Task goal –
Taking the material as a whole, state how many of its lines contain "gmail". Write the number and nothing more.

Given records –

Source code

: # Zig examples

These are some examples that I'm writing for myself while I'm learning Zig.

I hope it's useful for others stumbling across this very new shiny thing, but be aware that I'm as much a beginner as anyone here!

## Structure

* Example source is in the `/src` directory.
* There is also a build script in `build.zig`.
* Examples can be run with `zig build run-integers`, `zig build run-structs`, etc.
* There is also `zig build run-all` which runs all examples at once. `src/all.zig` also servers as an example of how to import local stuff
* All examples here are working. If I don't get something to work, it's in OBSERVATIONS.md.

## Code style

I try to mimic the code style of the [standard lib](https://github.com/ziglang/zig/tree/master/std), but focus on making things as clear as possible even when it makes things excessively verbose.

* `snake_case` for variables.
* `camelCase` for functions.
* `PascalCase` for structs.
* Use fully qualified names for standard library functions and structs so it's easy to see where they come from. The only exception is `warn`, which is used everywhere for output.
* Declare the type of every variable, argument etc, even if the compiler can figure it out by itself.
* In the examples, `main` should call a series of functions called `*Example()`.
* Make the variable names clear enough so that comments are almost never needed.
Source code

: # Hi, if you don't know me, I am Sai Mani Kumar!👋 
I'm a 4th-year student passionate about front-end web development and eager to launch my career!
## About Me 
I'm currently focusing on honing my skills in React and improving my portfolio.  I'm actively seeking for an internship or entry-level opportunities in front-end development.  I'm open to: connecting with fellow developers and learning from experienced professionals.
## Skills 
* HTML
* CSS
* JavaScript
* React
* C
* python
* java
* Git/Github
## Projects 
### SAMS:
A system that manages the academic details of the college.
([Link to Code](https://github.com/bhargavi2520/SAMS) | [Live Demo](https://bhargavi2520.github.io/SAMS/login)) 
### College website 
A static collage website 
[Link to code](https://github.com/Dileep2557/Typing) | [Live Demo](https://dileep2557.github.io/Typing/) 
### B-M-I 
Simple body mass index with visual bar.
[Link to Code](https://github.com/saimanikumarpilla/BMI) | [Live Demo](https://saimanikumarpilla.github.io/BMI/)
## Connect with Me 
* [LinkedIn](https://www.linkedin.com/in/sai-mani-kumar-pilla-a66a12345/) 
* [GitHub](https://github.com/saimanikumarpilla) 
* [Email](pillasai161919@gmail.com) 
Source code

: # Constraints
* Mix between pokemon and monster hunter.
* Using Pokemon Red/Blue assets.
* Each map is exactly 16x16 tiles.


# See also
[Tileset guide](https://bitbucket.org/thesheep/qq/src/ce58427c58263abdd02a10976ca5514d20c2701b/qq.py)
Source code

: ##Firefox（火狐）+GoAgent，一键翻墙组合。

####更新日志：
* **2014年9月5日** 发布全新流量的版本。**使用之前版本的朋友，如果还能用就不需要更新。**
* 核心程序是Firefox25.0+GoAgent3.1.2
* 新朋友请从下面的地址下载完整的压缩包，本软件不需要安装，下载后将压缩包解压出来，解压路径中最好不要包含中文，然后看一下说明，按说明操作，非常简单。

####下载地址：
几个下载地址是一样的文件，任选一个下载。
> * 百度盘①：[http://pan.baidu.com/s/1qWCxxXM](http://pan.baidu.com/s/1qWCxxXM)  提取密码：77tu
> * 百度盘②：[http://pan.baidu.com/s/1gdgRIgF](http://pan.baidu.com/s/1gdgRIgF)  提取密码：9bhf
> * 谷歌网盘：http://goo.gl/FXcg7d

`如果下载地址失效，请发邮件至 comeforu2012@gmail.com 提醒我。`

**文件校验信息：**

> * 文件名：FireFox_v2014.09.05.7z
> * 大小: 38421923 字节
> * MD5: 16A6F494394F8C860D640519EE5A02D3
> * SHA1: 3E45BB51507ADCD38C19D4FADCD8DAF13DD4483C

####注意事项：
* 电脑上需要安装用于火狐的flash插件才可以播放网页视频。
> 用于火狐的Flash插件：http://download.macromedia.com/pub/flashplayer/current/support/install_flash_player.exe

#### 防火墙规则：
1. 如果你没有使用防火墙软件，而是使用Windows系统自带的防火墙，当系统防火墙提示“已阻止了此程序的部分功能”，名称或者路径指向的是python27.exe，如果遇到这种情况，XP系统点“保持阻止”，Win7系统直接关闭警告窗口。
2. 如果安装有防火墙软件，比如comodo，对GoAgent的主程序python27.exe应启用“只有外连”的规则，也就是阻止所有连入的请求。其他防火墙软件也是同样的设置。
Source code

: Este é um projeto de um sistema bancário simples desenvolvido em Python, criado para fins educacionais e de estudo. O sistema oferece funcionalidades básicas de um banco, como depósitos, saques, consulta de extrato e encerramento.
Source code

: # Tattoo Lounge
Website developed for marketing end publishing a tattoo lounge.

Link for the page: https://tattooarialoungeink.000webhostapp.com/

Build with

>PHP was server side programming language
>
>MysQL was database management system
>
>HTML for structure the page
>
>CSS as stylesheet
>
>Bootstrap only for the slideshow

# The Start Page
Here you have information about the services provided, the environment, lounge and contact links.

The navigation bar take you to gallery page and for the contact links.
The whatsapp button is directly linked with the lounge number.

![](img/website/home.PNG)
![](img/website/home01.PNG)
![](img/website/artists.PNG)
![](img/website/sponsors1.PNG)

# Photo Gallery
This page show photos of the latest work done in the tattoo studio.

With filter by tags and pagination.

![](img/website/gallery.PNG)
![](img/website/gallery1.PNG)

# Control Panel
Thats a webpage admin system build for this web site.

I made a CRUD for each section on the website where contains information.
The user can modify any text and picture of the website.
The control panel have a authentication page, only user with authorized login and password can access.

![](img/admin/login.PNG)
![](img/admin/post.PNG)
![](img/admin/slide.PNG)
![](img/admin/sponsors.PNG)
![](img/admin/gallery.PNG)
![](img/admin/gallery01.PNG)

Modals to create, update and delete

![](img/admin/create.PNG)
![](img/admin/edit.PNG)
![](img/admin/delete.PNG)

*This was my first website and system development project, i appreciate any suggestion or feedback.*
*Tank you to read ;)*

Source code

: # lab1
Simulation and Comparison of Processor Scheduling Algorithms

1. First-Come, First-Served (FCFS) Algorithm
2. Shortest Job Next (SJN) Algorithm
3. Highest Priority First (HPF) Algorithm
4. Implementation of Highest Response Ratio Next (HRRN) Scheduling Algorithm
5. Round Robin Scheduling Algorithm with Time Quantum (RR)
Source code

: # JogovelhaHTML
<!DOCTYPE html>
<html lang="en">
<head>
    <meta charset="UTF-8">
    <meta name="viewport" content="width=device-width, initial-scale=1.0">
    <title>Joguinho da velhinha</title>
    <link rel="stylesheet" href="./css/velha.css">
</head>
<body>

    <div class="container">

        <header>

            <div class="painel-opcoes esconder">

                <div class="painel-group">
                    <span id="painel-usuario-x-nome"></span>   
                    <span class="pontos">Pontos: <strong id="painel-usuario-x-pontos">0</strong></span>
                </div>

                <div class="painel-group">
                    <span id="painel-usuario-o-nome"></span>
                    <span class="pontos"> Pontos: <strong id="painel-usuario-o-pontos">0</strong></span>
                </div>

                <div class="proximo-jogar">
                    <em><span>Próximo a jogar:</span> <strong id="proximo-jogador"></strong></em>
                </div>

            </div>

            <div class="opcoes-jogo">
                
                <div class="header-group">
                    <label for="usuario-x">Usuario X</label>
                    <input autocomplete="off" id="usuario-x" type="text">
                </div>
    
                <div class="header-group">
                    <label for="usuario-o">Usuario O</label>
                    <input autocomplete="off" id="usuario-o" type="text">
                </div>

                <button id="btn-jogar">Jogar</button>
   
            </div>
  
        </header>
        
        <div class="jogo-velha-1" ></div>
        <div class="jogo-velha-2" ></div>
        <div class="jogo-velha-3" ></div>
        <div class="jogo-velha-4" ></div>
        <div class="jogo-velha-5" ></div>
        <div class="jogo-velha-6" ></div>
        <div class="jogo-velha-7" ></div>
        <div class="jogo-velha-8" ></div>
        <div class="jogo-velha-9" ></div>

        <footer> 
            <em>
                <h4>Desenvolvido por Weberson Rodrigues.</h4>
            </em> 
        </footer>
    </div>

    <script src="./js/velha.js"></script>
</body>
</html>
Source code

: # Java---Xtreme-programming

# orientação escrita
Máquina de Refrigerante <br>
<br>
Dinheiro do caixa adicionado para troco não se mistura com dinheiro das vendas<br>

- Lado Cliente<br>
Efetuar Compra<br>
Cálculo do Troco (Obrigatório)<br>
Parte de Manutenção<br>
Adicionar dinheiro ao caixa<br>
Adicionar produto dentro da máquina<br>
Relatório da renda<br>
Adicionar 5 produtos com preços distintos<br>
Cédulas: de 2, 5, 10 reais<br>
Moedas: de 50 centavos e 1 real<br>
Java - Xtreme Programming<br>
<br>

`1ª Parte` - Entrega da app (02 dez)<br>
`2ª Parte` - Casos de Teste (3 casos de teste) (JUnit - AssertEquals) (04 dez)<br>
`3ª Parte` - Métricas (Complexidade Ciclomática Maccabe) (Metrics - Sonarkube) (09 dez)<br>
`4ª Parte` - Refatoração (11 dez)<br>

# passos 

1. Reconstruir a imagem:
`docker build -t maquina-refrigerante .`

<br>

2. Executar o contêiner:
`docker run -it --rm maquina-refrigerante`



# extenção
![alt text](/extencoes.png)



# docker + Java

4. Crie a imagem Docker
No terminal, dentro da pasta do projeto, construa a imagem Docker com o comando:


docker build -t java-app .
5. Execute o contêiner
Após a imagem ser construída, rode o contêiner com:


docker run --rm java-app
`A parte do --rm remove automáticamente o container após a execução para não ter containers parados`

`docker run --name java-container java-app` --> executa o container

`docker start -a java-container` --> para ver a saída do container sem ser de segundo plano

Solution to the problem –
2